PROBLEM STATEMENT:
May I have the line containing "FROM RAW_DATA.SALES.TRANSACTIONS AS" and every line after it through the end of the data, repeated exactly and with no other lines?

═══ STUDY MATERIAL

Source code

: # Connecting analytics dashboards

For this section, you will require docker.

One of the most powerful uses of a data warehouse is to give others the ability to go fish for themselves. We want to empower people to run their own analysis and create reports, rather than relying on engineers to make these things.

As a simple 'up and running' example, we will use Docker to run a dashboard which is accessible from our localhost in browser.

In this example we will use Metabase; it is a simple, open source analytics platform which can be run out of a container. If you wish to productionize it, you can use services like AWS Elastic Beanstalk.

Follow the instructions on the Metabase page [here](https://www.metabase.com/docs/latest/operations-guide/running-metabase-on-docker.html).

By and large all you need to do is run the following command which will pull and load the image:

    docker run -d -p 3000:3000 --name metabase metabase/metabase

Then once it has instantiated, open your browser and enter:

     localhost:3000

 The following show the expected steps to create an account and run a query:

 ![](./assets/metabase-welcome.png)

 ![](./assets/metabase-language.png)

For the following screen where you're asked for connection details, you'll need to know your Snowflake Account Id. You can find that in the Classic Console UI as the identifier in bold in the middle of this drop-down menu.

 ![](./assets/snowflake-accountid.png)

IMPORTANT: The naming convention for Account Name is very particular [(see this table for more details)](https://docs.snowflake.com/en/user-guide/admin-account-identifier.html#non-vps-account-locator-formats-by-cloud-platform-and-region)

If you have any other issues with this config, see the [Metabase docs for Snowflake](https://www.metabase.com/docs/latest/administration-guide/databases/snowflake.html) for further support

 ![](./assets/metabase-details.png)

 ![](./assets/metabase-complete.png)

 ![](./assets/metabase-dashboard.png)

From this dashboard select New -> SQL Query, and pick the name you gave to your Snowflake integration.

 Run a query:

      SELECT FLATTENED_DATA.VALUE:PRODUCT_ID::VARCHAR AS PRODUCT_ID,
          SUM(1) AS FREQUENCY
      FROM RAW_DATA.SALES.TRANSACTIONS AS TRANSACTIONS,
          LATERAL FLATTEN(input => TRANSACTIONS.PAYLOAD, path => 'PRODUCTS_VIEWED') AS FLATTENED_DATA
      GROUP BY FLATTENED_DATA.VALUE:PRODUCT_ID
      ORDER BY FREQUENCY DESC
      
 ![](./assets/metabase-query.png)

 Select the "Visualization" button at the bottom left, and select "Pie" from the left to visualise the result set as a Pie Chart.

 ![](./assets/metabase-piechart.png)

══════

EXERCISE RESULT:
      FROM RAW_DATA.SALES.TRANSACTIONS AS TRANSACTIONS,
          LATERAL FLATTEN(input => TRANSACTIONS.PAYLOAD, path => 'PRODUCTS_VIEWED') AS FLATTENED_DATA
      GROUP BY FLATTENED_DATA.VALUE:PRODUCT_ID
      ORDER BY FREQUENCY DESC
      
 ![](./assets/metabase-query.png)

 Select the "Visualization" button at the bottom left, and select "Pie" from the left to visualise the result set as a Pie Chart.

 ![](./assets/metabase-piechart.png)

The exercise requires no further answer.